WORK REQUIRED – Write out each line of the records that has "templates" in it.
*** DATA EXTRACTS ***
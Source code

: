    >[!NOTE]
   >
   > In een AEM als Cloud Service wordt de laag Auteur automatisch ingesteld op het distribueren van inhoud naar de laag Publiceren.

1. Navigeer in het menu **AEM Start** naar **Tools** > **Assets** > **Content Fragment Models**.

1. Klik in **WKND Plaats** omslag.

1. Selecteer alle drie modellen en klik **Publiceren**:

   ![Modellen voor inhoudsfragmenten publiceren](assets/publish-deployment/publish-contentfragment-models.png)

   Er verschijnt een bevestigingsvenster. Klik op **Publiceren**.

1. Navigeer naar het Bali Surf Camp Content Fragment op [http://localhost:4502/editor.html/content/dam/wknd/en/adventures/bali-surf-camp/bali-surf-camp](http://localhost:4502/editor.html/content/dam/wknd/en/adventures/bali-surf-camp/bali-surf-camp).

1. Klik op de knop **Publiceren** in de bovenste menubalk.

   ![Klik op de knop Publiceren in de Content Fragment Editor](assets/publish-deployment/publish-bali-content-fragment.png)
*** End of DATA EXTRACTS ***
*** DATA EXTRACTS ***
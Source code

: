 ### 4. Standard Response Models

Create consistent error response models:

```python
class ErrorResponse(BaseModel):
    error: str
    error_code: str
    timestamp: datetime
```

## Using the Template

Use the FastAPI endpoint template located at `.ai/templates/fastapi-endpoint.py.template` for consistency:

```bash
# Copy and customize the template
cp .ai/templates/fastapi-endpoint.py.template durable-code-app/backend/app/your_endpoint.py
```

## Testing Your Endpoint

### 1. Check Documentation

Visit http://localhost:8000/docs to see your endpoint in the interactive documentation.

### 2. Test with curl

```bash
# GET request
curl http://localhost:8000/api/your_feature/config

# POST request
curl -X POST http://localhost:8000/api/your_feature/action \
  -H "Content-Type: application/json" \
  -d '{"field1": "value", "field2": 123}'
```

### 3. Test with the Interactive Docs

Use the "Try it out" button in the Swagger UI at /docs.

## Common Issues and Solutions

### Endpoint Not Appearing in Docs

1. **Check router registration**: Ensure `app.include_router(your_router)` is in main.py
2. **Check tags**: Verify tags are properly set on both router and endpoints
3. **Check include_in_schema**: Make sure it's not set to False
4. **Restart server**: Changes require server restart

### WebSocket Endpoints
*** End of DATA EXTRACTS ***
EXERCISE SOLUTION –
Use the FastAPI endpoint template located at `.ai/templates/fastapi-endpoint.py.template` for consistency:
cp .ai/templates/fastapi-endpoint.py.template durable-code-app/backend/app/your_endpoint.py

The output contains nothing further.